From the records below, determine the number of lines containing "identifier". Output that number alone.

_Records to process_
.....
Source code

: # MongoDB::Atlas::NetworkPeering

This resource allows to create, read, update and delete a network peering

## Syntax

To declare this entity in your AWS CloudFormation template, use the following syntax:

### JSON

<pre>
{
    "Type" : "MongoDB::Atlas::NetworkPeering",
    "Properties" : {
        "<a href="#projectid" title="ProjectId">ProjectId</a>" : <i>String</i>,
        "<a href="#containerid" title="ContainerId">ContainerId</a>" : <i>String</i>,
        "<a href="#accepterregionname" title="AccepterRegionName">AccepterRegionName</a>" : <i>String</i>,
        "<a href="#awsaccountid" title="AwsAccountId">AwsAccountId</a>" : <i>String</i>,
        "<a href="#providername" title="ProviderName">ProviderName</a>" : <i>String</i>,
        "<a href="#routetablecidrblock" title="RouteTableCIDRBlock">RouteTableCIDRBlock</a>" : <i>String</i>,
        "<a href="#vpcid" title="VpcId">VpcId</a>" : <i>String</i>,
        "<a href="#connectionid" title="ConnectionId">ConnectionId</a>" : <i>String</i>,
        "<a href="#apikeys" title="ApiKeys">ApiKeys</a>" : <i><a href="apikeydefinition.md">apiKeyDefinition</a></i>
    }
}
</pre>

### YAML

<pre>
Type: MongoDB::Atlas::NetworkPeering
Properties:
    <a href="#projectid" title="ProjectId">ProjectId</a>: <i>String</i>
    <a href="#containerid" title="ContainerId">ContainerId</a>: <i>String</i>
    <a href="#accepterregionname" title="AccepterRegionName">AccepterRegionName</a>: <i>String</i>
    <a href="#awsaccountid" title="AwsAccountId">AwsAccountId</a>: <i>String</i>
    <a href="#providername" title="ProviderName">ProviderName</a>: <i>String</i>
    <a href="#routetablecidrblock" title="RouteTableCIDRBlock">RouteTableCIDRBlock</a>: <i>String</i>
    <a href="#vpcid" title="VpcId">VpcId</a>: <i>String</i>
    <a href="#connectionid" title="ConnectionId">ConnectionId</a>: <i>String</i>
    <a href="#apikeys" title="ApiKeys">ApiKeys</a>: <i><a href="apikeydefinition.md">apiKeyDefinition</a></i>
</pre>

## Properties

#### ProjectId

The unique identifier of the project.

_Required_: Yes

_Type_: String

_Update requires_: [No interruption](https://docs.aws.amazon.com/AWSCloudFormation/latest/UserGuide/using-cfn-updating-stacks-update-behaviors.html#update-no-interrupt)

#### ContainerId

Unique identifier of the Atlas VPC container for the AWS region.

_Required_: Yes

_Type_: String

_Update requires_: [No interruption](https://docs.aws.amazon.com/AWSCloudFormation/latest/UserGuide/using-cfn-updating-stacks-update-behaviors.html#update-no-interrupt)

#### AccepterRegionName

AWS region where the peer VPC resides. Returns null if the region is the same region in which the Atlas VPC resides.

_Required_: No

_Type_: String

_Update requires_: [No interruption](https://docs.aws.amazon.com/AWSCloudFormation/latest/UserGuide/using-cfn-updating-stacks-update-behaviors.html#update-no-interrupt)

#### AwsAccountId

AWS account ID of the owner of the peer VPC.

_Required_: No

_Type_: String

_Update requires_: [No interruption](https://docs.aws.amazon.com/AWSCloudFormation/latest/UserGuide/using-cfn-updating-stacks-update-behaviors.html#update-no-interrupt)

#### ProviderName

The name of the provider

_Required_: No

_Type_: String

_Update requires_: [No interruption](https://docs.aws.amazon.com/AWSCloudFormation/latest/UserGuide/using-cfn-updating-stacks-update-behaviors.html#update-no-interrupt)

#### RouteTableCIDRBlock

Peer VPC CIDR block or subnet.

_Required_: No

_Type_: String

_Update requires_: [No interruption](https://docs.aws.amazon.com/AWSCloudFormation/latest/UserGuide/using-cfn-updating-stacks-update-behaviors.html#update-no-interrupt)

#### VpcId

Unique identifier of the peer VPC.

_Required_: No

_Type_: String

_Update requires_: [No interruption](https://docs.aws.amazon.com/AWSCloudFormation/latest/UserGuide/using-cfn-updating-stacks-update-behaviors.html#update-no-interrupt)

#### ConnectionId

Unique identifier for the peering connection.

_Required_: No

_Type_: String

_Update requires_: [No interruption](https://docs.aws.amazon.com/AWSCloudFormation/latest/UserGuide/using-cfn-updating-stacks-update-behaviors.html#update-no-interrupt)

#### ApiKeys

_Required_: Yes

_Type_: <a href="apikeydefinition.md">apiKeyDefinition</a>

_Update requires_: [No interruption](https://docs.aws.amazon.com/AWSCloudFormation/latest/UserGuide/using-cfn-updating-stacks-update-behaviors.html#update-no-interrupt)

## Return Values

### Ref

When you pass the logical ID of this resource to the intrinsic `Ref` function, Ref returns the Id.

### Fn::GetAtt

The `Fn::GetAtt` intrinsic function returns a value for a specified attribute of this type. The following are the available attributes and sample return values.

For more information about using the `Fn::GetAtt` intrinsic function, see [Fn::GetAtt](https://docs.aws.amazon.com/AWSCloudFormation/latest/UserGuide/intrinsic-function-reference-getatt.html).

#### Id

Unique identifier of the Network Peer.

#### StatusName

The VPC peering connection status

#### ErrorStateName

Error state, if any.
.....
_Your response_
5